The FFRF said it hopes its strategy will allow the issue to be reconsidered when the high court has a different makeup.
In March, the 7th U.S. Circuit Court of Appeals ruled that the allowance was constitutional. A lower court had ruled in FFRF’s favor. But a three-judge circuit panel reversed a Wisconsin judge’s decision.
“Any financial interaction between religion and government — like taxing a church, or exempting it from tax — entails some degree of entanglement,” wrote Judge Michael Brennan. “But only excessive entanglement violates the Establishment Clause.”
He added that the allowance also is not forbidden by the free exercise clause of the First Amendment.
Under IRS regulations that date to 1954, clergy do not have to pay taxes on housing that is supplied in a parsonage by their congregation or on the portion of their salary that they use for housing expenses.
FFRF also challenged the housing allowance in 2013, winning in a lower court. But an appeals court also overturned that ruling.
Becket, a nonprofit law firm that focuses on religious liberty, celebrated the FFRF’s dropping of its legal fight over the parsonage issue. It had represented a Chicago church and religious leaders who supported the allowance.

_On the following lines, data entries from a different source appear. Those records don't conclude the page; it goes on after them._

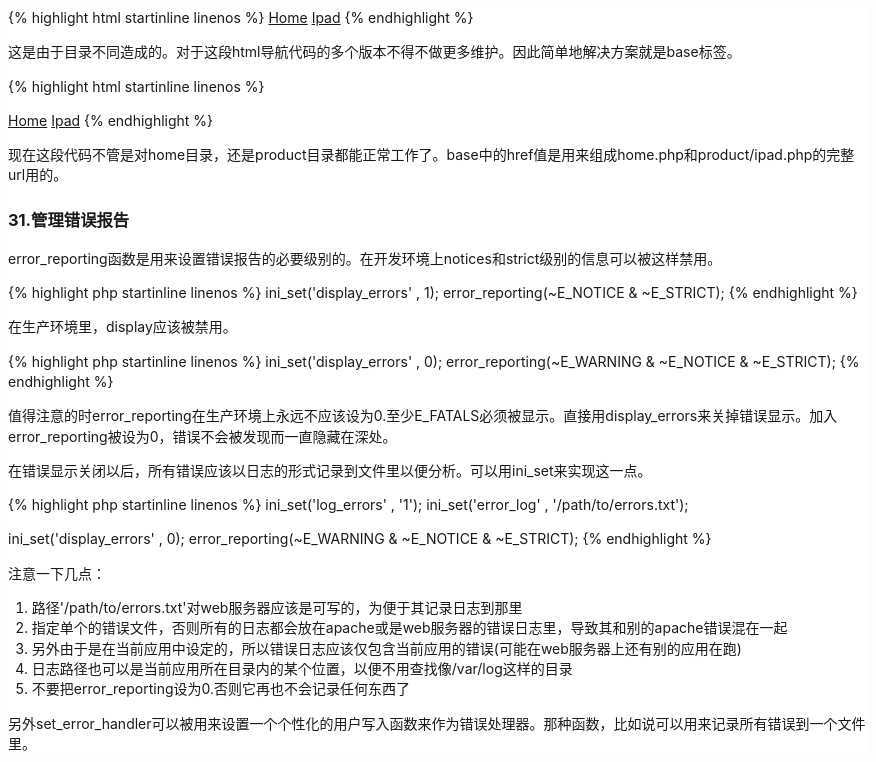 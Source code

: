 {% highlight html startinline linenos  %}
<a href="../home.php">Home</a>
<a href="ipad.php">Ipad</a>
{% endhighlight %} 

这是由于目录不同造成的。对于这段html导航代码的多个版本不得不做更多维护。因此简单地解决方案就是base标签。

{% highlight html startinline linenos  %}
<head>
	<base href="http://www.domain.com/store/">
</head>
<body>
	<a href="home.php">Home</a>
	<a href="products/ipad.php">Ipad</a>
</body>
{% endhighlight %} 

现在这段代码不管是对home目录，还是product目录都能正常工作了。base中的href值是用来组成home.php和product/ipad.php的完整url用的。

### 31.管理错误报告

error_reporting函数是用来设置错误报告的必要级别的。在开发环境上notices和strict级别的信息可以被这样禁用。

{% highlight php startinline linenos  %}
ini_set('display_errors' , 1);
error_reporting(~E_NOTICE & ~E_STRICT);
{% endhighlight %} 

在生产环境里，display应该被禁用。

{% highlight php startinline linenos  %}
ini_set('display_errors' , 0);
error_reporting(~E_WARNING & ~E_NOTICE & ~E_STRICT);
{% endhighlight %} 

值得注意的时error_reporting在生产环境上永远不应该设为0.至少E_FATALS必须被显示。直接用display_errors来关掉错误显示。加入error_reporting被设为0，错误不会被发现而一直隐藏在深处。

在错误显示关闭以后，所有错误应该以日志的形式记录到文件里以便分析。可以用ini_set来实现这一点。

{% highlight php startinline linenos  %}
ini_set('log_errors' , '1');
ini_set('error_log' , '/path/to/errors.txt');

ini_set('display_errors' , 0);
error_reporting(~E_WARNING & ~E_NOTICE & ~E_STRICT);
{% endhighlight %} 

注意一下几点：

1. 路径'/path/to/errors.txt'对web服务器应该是可写的，为便于其记录日志到那里
2. 指定单个的错误文件，否则所有的日志都会放在apache或是web服务器的错误日志里，导致其和别的apache错误混在一起
3. 另外由于是在当前应用中设定的，所以错误日志应该仅包含当前应用的错误(可能在web服务器上还有别的应用在跑)
4. 日志路径也可以是当前应用所在目录内的某个位置，以便不用查找像/var/log这样的目录
5. 不要把error_reporting设为0.否则它再也不会记录任何东西了

另外set_error_handler可以被用来设置一个个性化的用户写入函数来作为错误处理器。那种函数，比如说可以用来记录所有错误到一个文件里。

Luke Goodrich, Becket’s vice president and senior counsel, said the tax code exempted ministers as well as members of the military and others in special categories.
“The court rightly recognized that providing this kind of equal treatment to churches is perfectly constitutional, and churches should be allowed to serve the neediest members of their communities without the tax man breathing down their neck,” he said.